Christophe Pettus: Failover Slots, Two Years On

The separation of logical replication and physical streaming has been a pain point for PostgreSQL users who need both high‑availability and real‑time data distribution. Prior to version 17, a primary that failed left logical subscribers without a slot, breaking ordering guarantees and forcing costly manual recovery. By introducing a failover flag on logical slots and a background worker that copies slot state to standbys, PostgreSQL now guarantees that a promoted standby can resume logical replication without data loss, albeit with an asynchronous copy that must be verified before promotion.

Operationally, the new machinery creates a coupling between the two replication streams. The primary will not advance a logical slot until every physical standby listed in `synchronized_standby_slots` has flushed the corresponding WAL. This safety net eliminates data loss but introduces additional latency, especially when standby performance degrades. DBAs must monitor both WAL lag and slot sync status, and adjust failover automation—such as Patroni scripts—to call `pg_sync_replication_slots()` and confirm slot positions before triggering a promotion. Ignoring these steps can leave a system correct on average but vulnerable in the rare failure window.

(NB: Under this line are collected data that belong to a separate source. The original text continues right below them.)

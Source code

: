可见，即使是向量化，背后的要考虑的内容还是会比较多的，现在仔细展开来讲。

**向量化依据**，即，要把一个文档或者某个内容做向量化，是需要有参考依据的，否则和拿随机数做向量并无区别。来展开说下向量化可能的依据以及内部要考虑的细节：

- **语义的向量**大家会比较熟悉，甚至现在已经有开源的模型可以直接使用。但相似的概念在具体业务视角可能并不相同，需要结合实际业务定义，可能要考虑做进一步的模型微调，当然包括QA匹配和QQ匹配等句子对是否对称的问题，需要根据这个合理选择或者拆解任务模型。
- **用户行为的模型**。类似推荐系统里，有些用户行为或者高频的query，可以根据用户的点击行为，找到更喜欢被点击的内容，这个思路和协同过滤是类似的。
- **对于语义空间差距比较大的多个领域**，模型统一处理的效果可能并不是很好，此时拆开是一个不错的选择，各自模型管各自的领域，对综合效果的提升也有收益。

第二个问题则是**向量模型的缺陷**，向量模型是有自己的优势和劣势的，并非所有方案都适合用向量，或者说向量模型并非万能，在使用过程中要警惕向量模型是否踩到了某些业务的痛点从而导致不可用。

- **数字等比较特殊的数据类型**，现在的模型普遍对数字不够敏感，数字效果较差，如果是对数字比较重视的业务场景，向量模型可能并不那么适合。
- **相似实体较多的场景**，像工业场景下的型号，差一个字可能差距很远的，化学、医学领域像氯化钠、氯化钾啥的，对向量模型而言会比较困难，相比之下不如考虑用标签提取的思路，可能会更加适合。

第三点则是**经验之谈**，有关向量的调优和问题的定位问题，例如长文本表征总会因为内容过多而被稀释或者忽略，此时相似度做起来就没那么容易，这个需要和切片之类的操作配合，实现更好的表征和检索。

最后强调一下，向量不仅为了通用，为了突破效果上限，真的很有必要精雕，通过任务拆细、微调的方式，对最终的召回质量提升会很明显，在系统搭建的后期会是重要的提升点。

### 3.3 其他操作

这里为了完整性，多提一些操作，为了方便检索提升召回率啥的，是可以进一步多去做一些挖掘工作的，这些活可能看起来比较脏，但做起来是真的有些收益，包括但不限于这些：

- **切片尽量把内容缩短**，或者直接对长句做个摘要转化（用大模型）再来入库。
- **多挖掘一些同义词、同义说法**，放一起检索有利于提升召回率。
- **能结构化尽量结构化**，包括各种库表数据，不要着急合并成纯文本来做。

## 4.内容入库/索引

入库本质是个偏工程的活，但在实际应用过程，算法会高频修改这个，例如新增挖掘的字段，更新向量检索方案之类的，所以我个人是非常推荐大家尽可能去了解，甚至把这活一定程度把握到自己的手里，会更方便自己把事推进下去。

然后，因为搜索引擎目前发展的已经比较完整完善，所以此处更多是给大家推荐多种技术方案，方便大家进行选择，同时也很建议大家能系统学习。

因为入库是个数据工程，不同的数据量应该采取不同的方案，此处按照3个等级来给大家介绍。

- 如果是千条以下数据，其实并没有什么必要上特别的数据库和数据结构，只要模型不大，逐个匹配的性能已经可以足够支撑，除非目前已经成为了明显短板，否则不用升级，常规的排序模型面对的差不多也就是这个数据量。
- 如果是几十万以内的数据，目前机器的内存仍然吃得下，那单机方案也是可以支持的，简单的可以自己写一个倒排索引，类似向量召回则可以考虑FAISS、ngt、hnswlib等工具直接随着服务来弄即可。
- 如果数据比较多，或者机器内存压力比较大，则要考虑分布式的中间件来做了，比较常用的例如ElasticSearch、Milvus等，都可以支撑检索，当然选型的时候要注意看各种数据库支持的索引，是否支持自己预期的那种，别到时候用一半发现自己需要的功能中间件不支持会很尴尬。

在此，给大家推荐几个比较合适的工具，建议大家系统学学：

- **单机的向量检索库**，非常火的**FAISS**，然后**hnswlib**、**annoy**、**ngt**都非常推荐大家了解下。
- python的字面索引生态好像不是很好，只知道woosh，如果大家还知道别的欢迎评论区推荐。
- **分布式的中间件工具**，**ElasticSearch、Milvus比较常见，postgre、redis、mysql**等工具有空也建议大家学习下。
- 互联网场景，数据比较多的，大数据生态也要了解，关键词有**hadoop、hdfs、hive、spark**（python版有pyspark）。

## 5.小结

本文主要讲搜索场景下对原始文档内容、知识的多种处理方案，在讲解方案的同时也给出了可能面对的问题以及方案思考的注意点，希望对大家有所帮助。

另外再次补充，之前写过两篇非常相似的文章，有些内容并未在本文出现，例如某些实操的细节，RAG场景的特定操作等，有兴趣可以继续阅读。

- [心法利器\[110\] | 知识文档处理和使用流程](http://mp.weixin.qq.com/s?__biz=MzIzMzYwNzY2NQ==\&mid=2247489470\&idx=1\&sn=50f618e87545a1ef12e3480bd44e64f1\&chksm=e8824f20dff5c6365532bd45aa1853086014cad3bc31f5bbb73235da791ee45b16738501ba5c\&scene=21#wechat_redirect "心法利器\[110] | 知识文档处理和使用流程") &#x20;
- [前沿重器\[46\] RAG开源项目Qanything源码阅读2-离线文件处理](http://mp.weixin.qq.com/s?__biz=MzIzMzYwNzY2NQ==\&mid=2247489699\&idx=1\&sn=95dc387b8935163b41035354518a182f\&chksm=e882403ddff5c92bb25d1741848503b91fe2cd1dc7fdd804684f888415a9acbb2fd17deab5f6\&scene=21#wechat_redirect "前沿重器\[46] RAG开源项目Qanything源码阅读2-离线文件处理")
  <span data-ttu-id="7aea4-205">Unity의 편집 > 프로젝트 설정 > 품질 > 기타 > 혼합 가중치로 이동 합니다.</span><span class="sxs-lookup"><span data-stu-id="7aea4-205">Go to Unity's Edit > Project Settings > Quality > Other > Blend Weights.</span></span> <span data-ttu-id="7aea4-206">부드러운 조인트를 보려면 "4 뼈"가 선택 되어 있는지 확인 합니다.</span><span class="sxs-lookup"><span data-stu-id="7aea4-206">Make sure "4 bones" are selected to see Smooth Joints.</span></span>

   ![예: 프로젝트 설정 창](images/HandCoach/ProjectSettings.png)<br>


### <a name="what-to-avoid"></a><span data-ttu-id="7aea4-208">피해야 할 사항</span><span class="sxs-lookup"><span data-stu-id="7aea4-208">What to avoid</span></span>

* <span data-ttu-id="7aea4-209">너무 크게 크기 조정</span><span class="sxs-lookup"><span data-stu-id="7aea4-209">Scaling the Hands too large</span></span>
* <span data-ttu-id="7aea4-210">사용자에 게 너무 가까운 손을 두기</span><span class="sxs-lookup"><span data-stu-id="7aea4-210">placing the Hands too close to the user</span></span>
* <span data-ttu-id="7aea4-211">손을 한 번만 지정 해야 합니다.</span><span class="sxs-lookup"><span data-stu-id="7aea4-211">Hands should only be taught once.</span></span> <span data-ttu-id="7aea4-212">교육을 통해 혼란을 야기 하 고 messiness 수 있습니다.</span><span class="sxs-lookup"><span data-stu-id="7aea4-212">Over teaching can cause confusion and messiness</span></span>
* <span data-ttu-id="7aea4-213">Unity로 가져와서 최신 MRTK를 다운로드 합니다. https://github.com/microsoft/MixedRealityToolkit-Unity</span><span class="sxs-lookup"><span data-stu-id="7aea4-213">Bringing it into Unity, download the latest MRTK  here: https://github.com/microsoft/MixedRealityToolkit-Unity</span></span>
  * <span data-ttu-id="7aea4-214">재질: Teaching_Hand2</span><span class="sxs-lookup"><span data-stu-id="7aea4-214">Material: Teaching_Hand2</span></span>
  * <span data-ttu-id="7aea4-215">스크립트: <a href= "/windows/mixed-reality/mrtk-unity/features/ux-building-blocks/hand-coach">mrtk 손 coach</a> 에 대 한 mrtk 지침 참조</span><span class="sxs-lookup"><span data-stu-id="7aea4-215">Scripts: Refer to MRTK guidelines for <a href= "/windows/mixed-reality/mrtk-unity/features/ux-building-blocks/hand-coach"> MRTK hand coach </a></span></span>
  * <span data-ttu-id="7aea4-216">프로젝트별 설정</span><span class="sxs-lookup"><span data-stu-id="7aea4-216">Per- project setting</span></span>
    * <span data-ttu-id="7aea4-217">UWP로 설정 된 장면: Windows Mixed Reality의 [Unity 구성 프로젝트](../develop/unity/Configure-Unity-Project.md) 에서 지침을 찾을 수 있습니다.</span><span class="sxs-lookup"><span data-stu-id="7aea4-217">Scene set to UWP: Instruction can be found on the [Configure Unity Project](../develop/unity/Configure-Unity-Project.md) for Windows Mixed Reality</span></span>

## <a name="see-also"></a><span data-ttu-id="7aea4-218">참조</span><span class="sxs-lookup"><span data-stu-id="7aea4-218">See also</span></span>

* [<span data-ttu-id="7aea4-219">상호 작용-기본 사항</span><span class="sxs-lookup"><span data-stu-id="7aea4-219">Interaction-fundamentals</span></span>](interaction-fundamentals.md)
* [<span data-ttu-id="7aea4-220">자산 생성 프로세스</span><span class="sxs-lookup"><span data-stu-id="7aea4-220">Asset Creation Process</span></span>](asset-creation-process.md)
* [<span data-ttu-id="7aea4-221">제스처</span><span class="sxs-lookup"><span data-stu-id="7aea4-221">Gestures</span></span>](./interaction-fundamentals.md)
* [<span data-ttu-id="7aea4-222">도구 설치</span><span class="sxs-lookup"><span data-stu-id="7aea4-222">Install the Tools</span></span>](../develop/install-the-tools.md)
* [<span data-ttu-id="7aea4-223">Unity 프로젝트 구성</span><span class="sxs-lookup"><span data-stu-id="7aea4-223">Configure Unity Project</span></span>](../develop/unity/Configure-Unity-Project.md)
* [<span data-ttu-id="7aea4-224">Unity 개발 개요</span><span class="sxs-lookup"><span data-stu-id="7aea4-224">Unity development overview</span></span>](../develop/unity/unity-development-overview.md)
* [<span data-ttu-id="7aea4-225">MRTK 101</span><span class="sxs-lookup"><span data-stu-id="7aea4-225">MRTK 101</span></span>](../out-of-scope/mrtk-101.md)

PostgreSQL 19 refines the experience with a dynamic `wal_level` that automatically switches between `replica` and `logical` based on slot existence, removing a disruptive restart requirement. The new `slotsync_skip_reason` column surfaces why a slot sync failed, turning opaque log messages into actionable diagnostics. Together with the EXPLAIN IO option, administrators gain visibility into the throughput penalty imposed by the hold‑back mechanism. For organizations running mixed replication topologies, the prudent path is to enable failover slots now, update runbooks, and plan to upgrade to 19 for the friction‑free enhancements.